Ces textes Le Chapelier et Dagarde étaient des lois libérales et physiocrates faites au profit dela bourgeoisie car cela supprimait le droit de grève (la coalision) et installait la concurrence.
Mais dans l'ensemble, il n'y a pas eu d'erreurs excessives aux seins des corporations. Ensuite, le gvt a autorisé la constitution du Compagnonage...
Quant au frein à l'investissement et à l'innovation, c'est faux, cela a juste mis en place la concurrence en permettant à d'autres de se lancer dans des activités commerciales ou industrielles.

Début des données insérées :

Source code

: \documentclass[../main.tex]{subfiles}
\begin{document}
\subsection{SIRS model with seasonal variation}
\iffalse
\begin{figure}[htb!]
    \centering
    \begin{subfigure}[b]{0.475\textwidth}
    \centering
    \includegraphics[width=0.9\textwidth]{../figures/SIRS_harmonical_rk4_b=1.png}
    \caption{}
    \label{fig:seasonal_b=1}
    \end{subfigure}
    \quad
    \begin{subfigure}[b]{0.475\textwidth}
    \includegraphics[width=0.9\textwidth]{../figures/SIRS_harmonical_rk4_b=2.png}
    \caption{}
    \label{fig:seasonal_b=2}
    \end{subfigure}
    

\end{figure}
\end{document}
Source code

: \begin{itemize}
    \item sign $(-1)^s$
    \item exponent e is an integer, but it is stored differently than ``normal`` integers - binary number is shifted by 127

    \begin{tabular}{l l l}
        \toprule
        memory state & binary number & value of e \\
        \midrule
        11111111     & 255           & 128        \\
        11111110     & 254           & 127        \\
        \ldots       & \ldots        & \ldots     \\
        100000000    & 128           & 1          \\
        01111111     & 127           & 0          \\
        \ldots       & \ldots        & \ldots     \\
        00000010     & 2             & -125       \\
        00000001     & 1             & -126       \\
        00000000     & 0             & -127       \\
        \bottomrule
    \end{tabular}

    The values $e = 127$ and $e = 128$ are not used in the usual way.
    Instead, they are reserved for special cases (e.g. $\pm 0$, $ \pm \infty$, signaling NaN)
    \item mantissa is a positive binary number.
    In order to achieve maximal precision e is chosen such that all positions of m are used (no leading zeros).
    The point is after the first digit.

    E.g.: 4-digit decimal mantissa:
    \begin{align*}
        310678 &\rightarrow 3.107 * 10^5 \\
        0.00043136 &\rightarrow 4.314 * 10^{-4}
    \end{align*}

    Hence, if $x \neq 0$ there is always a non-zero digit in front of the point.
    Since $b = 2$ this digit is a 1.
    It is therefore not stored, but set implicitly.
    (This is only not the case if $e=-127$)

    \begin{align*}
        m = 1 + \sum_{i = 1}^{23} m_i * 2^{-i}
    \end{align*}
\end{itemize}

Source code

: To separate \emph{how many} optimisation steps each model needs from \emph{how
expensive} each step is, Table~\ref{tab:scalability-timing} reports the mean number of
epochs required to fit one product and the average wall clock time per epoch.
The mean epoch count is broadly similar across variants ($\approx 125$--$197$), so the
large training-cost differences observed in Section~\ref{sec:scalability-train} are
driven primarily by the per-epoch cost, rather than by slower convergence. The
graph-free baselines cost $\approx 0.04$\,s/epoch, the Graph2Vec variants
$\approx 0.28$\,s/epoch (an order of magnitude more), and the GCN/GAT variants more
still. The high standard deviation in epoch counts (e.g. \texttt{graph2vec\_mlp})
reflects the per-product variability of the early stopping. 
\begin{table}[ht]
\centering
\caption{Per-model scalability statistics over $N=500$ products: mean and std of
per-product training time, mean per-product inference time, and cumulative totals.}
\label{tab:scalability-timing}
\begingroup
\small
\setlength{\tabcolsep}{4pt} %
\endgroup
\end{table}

Un industriel pouvait toujours investir dans une société...les corporations n'empêchait pas les apports d'argent.
L'argent va à l'argent.
Cours de Droit du Travail - licence - 3ème année.
Monsieur MM, une fois de plus vous vous êtes fourvoyé avec la volonté de discréditer le monde ouvrier, monde auquel vous n'appartenez pas, mais un monde qui vous dérange car au travers du corporatisme, nous retrouvons le syndicalisme.............................soyez en paix avec votre âme, et cherchez des sujets qui unissent, plutôt que ces dérives qui excitent les mauvaises langues...........nous pourrions aussi nous souvenir des époques où il était interdit de se regrouper pour quelque réunion que ce soit, par risque de monter un complot....................vous pourrez tout de même constater et vous consoler , derrière la preuve que vos blogs sont lus, et par la même occasion surveillés.................................qui sait, peut-être encore un complot !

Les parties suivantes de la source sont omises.